Handling required and missing R packages in Microsoft R Services
Want to share your content on R-bloggers? click here if you have a blog, or here if you don't.
I have seen several time, that execute R code using procedure sp_execute_external_script was not valid due to missing library or library dependencies.
Problem is – in general – not solved out of the box. But can be solved using and maintaining a list of installed libraries used by Microsoft R services or by simply create a “pre-code” R code to do a check for you.
In both cases, user will end up with additional code, but it might be a good check if you are installing library in production and you run such check prior to running any relevant R code.
Let’s start with simple R code:
USE WideWorldImporters;
GO
EXECUTE sp_execute_external_script
@language = N'R'
,@script=N'library(Hmisc)
df <- data.frame(rcorr(as.matrix(sp_RStats_query),
type="pearson")$P)
OutputDataSet<-df'
,@input_data_1 = N'SELECT
SupplierID
,UnitPackageID
,OuterPackageID
FROM [Warehouse].[StockItems]'
,@input_data_1_name = N'sp_RStats_query'
WITH RESULT SETS ((SupplierID NVARCHAR(200)
,UnitPackageID NVARCHAR(200)
,OuterPackageID NVARCHAR(200)));
This code will in my case return error message, that R Service is missing a specific library in order to execute R code – in my case library Hmisc.

So the first step to solve this issue is to declare variable for R script and parametrize @script parameter for procedure sp_execute_external_script.
DECLARE @OutScript NVARCHAR(MAX)
SET @OutScript =N'library(Hmisc)
df <- data.frame(rcorr(as.matrix(sp_RStats_query),
type="pearson")$P)
OutputDataSet<-df'
EXECUTE sp_execute_external_script
@language = N'R'
,@script= @OutScript
,@input_data_1 = N'SELECT
SupplierID
,UnitPackageID
,OuterPackageID
FROM [Warehouse].[StockItems]'
,@input_data_1_name = N'sp_RStats_query'
WITH RESULT SETS ((
SupplierID NVARCHAR(200)
,UnitPackageID NVARCHAR(200)
,OuterPackageID NVARCHAR(200)
));
Now we need to do a string search for following patterns:
- library (c(package1,package2))
- library (package1), library(package2)
- library(package1)
All these reserved R words denote the need for particular library/libraries installation.

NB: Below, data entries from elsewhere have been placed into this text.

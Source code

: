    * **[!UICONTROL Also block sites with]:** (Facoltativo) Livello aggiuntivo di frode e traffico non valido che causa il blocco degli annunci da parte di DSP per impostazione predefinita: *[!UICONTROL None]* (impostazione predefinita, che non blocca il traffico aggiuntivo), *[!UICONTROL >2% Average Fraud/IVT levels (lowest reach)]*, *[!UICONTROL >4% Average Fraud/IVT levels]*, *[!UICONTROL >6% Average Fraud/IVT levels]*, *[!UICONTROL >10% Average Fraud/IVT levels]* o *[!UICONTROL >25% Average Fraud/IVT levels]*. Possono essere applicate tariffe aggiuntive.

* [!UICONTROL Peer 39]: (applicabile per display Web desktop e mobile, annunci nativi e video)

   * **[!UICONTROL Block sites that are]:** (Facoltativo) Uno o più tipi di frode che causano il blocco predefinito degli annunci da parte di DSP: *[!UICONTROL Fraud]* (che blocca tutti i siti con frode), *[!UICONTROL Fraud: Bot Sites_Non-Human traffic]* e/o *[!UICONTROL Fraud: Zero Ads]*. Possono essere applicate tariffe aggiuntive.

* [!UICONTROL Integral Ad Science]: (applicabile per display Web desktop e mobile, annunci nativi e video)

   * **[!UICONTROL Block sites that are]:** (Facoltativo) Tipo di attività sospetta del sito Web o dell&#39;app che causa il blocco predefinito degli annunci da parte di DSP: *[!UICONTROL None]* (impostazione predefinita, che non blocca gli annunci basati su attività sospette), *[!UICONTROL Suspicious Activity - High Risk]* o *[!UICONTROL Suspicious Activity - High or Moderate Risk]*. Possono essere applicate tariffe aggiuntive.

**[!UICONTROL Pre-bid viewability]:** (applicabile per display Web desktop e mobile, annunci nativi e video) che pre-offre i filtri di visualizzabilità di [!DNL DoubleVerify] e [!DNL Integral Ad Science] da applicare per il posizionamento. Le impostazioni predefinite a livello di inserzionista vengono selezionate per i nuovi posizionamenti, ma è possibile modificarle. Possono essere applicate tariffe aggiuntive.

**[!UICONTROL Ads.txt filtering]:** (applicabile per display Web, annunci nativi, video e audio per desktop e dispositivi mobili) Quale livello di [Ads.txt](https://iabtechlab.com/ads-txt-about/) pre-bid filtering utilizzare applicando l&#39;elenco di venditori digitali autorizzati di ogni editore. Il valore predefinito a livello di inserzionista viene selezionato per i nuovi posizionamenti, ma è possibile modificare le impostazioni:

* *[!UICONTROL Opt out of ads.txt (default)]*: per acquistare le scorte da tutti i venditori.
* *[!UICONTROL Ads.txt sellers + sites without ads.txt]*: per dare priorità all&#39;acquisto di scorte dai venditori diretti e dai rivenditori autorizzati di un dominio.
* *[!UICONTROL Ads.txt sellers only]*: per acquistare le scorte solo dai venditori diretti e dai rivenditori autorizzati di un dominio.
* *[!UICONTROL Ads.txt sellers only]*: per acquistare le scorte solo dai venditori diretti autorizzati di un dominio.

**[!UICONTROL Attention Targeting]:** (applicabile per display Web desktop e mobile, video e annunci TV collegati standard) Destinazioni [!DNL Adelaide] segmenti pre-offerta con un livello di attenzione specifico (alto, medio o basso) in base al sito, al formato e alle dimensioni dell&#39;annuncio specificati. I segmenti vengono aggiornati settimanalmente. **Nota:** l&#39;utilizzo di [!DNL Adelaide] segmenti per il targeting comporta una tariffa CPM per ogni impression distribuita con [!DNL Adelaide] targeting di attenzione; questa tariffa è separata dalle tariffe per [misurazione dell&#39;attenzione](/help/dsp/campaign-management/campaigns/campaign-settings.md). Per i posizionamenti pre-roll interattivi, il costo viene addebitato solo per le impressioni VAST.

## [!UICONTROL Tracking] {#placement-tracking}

DECLARE @OutScript NVARCHAR(MAX)
SET @OutScript =N'library(Hmisc)
library(test123)
df <- data.frame(rcorr(as.matrix(sp_RStats_query),
type="pearson")$P)
OutputDataSet<-df'
/*
***************************************************************
START: CODE FOR CHECKING AND INSTALLING MISSING R LIBRARIES
***************************************************************
*/
DECLARE @Tally TABLE (num TINYINT,R_Code NVARCHAR(MAX))

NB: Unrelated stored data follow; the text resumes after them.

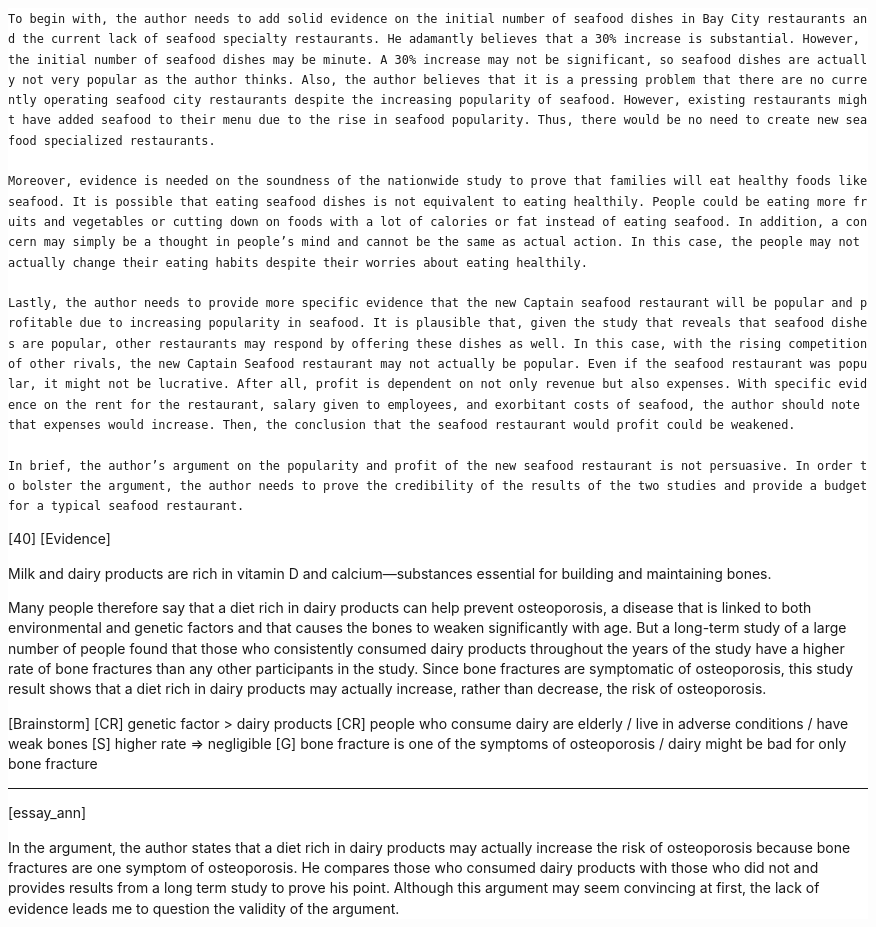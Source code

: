 	To begin with, the author needs to add solid evidence on the initial number of seafood dishes in Bay City restaurants and the current lack of seafood specialty restaurants. He adamantly believes that a 30% increase is substantial. However, the initial number of seafood dishes may be minute. A 30% increase may not be significant, so seafood dishes are actually not very popular as the author thinks. Also, the author believes that it is a pressing problem that there are no currently operating seafood city restaurants despite the increasing popularity of seafood. However, existing restaurants might have added seafood to their menu due to the rise in seafood popularity. Thus, there would be no need to create new seafood specialized restaurants.

	Moreover, evidence is needed on the soundness of the nationwide study to prove that families will eat healthy foods like seafood. It is possible that eating seafood dishes is not equivalent to eating healthily. People could be eating more fruits and vegetables or cutting down on foods with a lot of calories or fat instead of eating seafood. In addition, a concern may simply be a thought in people’s mind and cannot be the same as actual action. In this case, the people may not actually change their eating habits despite their worries about eating healthily.

	Lastly, the author needs to provide more specific evidence that the new Captain seafood restaurant will be popular and profitable due to increasing popularity in seafood. It is plausible that, given the study that reveals that seafood dishes are popular, other restaurants may respond by offering these dishes as well. In this case, with the rising competition of other rivals, the new Captain Seafood restaurant may not actually be popular. Even if the seafood restaurant was popular, it might not be lucrative. After all, profit is dependent on not only revenue but also expenses. With specific evidence on the rent for the restaurant, salary given to employees, and exorbitant costs of seafood, the author should note that expenses would increase. Then, the conclusion that the seafood restaurant would profit could be weakened.

	In brief, the author’s argument on the popularity and profit of the new seafood restaurant is not persuasive. In order to bolster the argument, the author needs to prove the credibility of the results of the two studies and provide a budget for a typical seafood restaurant.
[40] [Evidence]

Milk and dairy products are rich in vitamin D and calcium—substances essential for building and maintaining bones. 

Many people therefore say that a diet rich in dairy products can help prevent osteoporosis, a disease that is linked to both environmental and genetic factors and that causes the bones to weaken significantly with age. 
But a long-term study of a large number of people found that those who consistently consumed dairy products throughout the years of the study have a higher rate of bone fractures than any other participants in the study. 
Since bone fractures are symptomatic of osteoporosis, this study result shows that a diet rich in dairy products may actually increase, rather than decrease, the risk of osteoporosis.

[Brainstorm]
[CR] genetic factor > dairy products 
[CR] people who consume dairy are elderly / live in adverse conditions / have weak bones
[S] higher rate => negligible
[G] bone fracture is one of the symptoms of osteoporosis / dairy might be bad for only bone fracture
________________________________________________________________________________________

[essay_ann]

In the argument, the author states that a diet rich in dairy products may actually increase the risk of osteoporosis because bone fractures are one symptom of osteoporosis. He compares those who consumed dairy products with those who did not and provides results from a long term study to prove his point. Although this argument may seem convincing at first, the lack of evidence leads me to question the validity of the argument.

INSERT INTO @Tally VALUES (1,@OutScript)
DECLARE @libstatement NVARCHAR(MAX)
DECLARE @cmdstatement NVARCHAR(MAX)
;WITH CTE_R(num,R_Code, libname)
AS
(
SELECT
1 AS num,
RIGHT(R_Code, LEN(R_Code) - CHARINDEX(')', R_Code, 0)) AS R_Code,
substring(R_Code, CHARINDEX('library(', R_Code, 0) + 0, CHARINDEX(')',
R_Code, 0) - CHARINDEX('library(', R_Code, 0) + 1) AS libname
FROM @Tally
WHERE
CHARINDEX('(', R_Code, 0) > 0
AND CHARINDEX('library(',R_Code,0) > 0
UNION ALL
SELECT
1 AS num,
RIGHT(R_Code, LEN(R_Code) - CHARINDEX(')', R_Code, 0)) AS R_Code,
substring(R_Code, CHARINDEX('library(', R_Code, 0) + 0, CHARINDEX(')',
R_Code, 0) - CHARINDEX('library(', R_Code, 0) + 1) AS libname
FROM CTE_R
WHERE
CHARINDEX('(', R_Code, 0) > 0
AND CHARINDEX('library(',R_Code,0) > 0
)
, fin AS
(
SELECT TOP 1 stuff((SELECT ' install.packages(''''' +
REPLACE(REPLACE(REPLACE(c1.libname,'library',''),')',''),'(','') + '''''
, dependencies = T)'
FROM CTE_R AS c1
WHERE
c1.num = c2.num
FOR XML PATH (''),TYPE).value('.','NVARCHAR(MAX)'),1,1,'') AS lib_stat
FROM CTE_R AS c2
)
SELECT
@libstatement = lib_stat
FROM fin
SET @cmdstatement = 'EXEC xp_cmdshell ''"C:\Program Files\Microsoft SQL Server\
MSSQL13.MSSQLSERVER\R_SERVICES\bin\R.EXE" cmd -e ' + @libstatement + ''''
EXEC SP_EXECUTESQL @cmdstatement
/*
***************************************************************
END: CODE FOR CHECKING AND INSTALLING MISSING R LIBRARIES
***************************************************************
*/
EXECUTE sp_execute_external_script
@language = N'R'
,@script= @OutScript
,@input_data_1 = N'SELECT
SupplierID
,UnitPackageID
,OuterPackageID
FROM [Warehouse].[StockItems]'
,@input_data_1_name = N'sp_RStats_query'
WITH RESULT SETS ((
SupplierID NVARCHAR(200)
,UnitPackageID NVARCHAR(200)
,OuterPackageID NVARCHAR(200)
));
Result in this case will be successful with correct R results and sp_execute_external_script will not return error for missing libraries.
I added a “fake” library called test123 for testing purposes if all the libraries will be installed successfully.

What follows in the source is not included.